**REQUIRED WORK**
Filter the lines below, keeping each one that holds "humble".

**RECORD SET**
______________________________

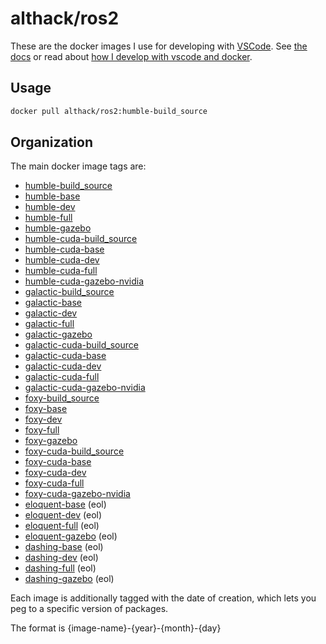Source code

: # althack/ros2

These are the docker images I use for developing with [VSCode](https://code.visualstudio.com/).
See [the docs](https://athackst.github.io/dockerfiles) or read about  [how I develop with vscode and docker](https://www.allisonthackston.com/articles/docker_development.html).

## Usage

```bash
docker pull althack/ros2:humble-build_source
```

## Organization

The main docker image tags are:

* [humble-build_source](https://github.com/athackst/dockerfiles/blob/main/ros2/humble.Dockerfile)
* [humble-base](https://github.com/athackst/dockerfiles/blob/main/ros2/humble.Dockerfile)
* [humble-dev](https://github.com/athackst/dockerfiles/blob/main/ros2/humble.Dockerfile)
* [humble-full](https://github.com/athackst/dockerfiles/blob/main/ros2/humble.Dockerfile)
* [humble-gazebo](https://github.com/athackst/dockerfiles/blob/main/ros2/humble.Dockerfile)
* [humble-cuda-build_source](https://github.com/athackst/dockerfiles/blob/main/ros2/humble-cuda.Dockerfile)
* [humble-cuda-base](https://github.com/athackst/dockerfiles/blob/main/ros2/humble-cuda.Dockerfile)
* [humble-cuda-dev](https://github.com/athackst/dockerfiles/blob/main/ros2/humble-cuda.Dockerfile)
* [humble-cuda-full](https://github.com/athackst/dockerfiles/blob/main/ros2/humble-cuda.Dockerfile)
* [humble-cuda-gazebo-nvidia](https://github.com/athackst/dockerfiles/blob/main/ros2/humble-cuda.Dockerfile)
* [galactic-build_source](https://github.com/athackst/dockerfiles/blob/main/ros2/galactic.Dockerfile)
* [galactic-base](https://github.com/athackst/dockerfiles/blob/main/ros2/galactic.Dockerfile)
* [galactic-dev](https://github.com/athackst/dockerfiles/blob/main/ros2/galactic.Dockerfile)
* [galactic-full](https://github.com/athackst/dockerfiles/blob/main/ros2/galactic.Dockerfile)
* [galactic-gazebo](https://github.com/athackst/dockerfiles/blob/main/ros2/galactic.Dockerfile)
* [galactic-cuda-build_source](https://github.com/athackst/dockerfiles/blob/main/ros2/galactic-cuda.Dockerfile)
* [galactic-cuda-base](https://github.com/athackst/dockerfiles/blob/main/ros2/galactic-cuda.Dockerfile)
* [galactic-cuda-dev](https://github.com/athackst/dockerfiles/blob/main/ros2/galactic-cuda.Dockerfile)
* [galactic-cuda-full](https://github.com/athackst/dockerfiles/blob/main/ros2/galactic-cuda.Dockerfile)
* [galactic-cuda-gazebo-nvidia](https://github.com/athackst/dockerfiles/blob/main/ros2/galactic-cuda.Dockerfile)
* [foxy-build_source](https://github.com/athackst/dockerfiles/blob/main/ros2/foxy.Dockerfile)
* [foxy-base](https://github.com/athackst/dockerfiles/blob/main/ros2/foxy.Dockerfile)
* [foxy-dev](https://github.com/athackst/dockerfiles/blob/main/ros2/foxy.Dockerfile)
* [foxy-full](https://github.com/athackst/dockerfiles/blob/main/ros2/foxy.Dockerfile)
* [foxy-gazebo](https://github.com/athackst/dockerfiles/blob/main/ros2/foxy.Dockerfile)
* [foxy-cuda-build_source](https://github.com/athackst/dockerfiles/blob/main/ros2/foxy-cuda.Dockerfile)
* [foxy-cuda-base](https://github.com/athackst/dockerfiles/blob/main/ros2/foxy-cuda.Dockerfile)
* [foxy-cuda-dev](https://github.com/athackst/dockerfiles/blob/main/ros2/foxy-cuda.Dockerfile)
* [foxy-cuda-full](https://github.com/athackst/dockerfiles/blob/main/ros2/foxy-cuda.Dockerfile)
* [foxy-cuda-gazebo-nvidia](https://github.com/athackst/dockerfiles/blob/main/ros2/foxy-cuda.Dockerfile)
* [eloquent-base](https://github.com/athackst/dockerfiles/blob/main/ros2/eloquent.Dockerfile) (eol)
* [eloquent-dev](https://github.com/athackst/dockerfiles/blob/main/ros2/eloquent.Dockerfile) (eol)
* [eloquent-full](https://github.com/athackst/dockerfiles/blob/main/ros2/eloquent.Dockerfile) (eol)
* [eloquent-gazebo](https://github.com/athackst/dockerfiles/blob/main/ros2/eloquent.Dockerfile) (eol)
* [dashing-base](https://github.com/athackst/dockerfiles/blob/main/ros2/dashing.Dockerfile) (eol)
* [dashing-dev](https://github.com/athackst/dockerfiles/blob/main/ros2/dashing.Dockerfile) (eol)
* [dashing-full](https://github.com/athackst/dockerfiles/blob/main/ros2/dashing.Dockerfile) (eol)
* [dashing-gazebo](https://github.com/athackst/dockerfiles/blob/main/ros2/dashing.Dockerfile) (eol)

Each image is additionally tagged with the date of creation, which lets you peg to a specific version of packages.

The format is {image-name}-{year}-{month}-{day}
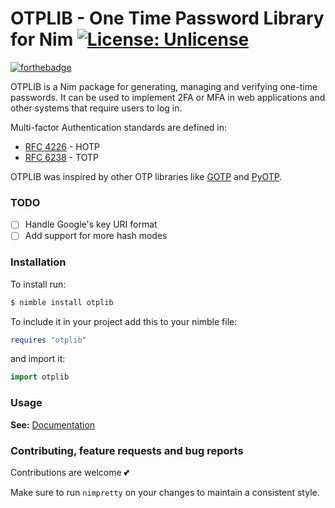 # OTPLIB - One Time Password Library for Nim [![License: Unlicense](https://img.shields.io/badge/license-Unlicense-blue.svg)](http://unlicense.org/)
[![forthebadge](https://forthebadge.com/images/badges/built-with-love.svg)](https://forthebadge.com)


OTPLIB is a Nim package for generating, managing and verifying one-time passwords.
It can be used to implement 2FA or MFA in web applications and other systems that require users to log in.

Multi-factor Authentication standards are defined in:

- [RFC 4226](https://tools.ietf.org/html/rfc4226) - HOTP
- [RFC 6238](https://tools.ietf.org/html/rfc6238) - TOTP

OTPLIB was inspired by other OTP libraries like [GOTP](https://github.com/xlzd/gotp) and [PyOTP](https://github.com/pyauth/pyotp).

### TODO
- [ ] Handle Google's key URI format
- [ ] Add support for more hash modes

### Installation
To install run:
```bash
$ nimble install otplib
```


To include it in your project add this to your nimble file:
```nim
requires "otplib"
```
and import it:
```nim
import otplib
```

### Usage
**See:** [Documentation](https://dimspith.com/docs/otplib)

### Contributing, feature requests and bug reports
Contributions are welcome 💕

Make sure to run `nimpretty` on your changes to maintain a consistent style.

______________________________

**TASK OUTPUT**
docker pull althack/ros2:humble-build_source
* [humble-build_source](https://github.com/athackst/dockerfiles/blob/main/ros2/humble.Dockerfile)
* [humble-base](https://github.com/athackst/dockerfiles/blob/main/ros2/humble.Dockerfile)
* [humble-dev](https://github.com/athackst/dockerfiles/blob/main/ros2/humble.Dockerfile)
* [humble-full](https://github.com/athackst/dockerfiles/blob/main/ros2/humble.Dockerfile)
* [humble-gazebo](https://github.com/athackst/dockerfiles/blob/main/ros2/humble.Dockerfile)
* [humble-cuda-build_source](https://github.com/athackst/dockerfiles/blob/main/ros2/humble-cuda.Dockerfile)
* [humble-cuda-base](https://github.com/athackst/dockerfiles/blob/main/ros2/humble-cuda.Dockerfile)
* [humble-cuda-dev](https://github.com/athackst/dockerfiles/blob/main/ros2/humble-cuda.Dockerfile)
* [humble-cuda-full](https://github.com/athackst/dockerfiles/blob/main/ros2/humble-cuda.Dockerfile)
* [humble-cuda-gazebo-nvidia](https://github.com/athackst/dockerfiles/blob/main/ros2/humble-cuda.Dockerfile)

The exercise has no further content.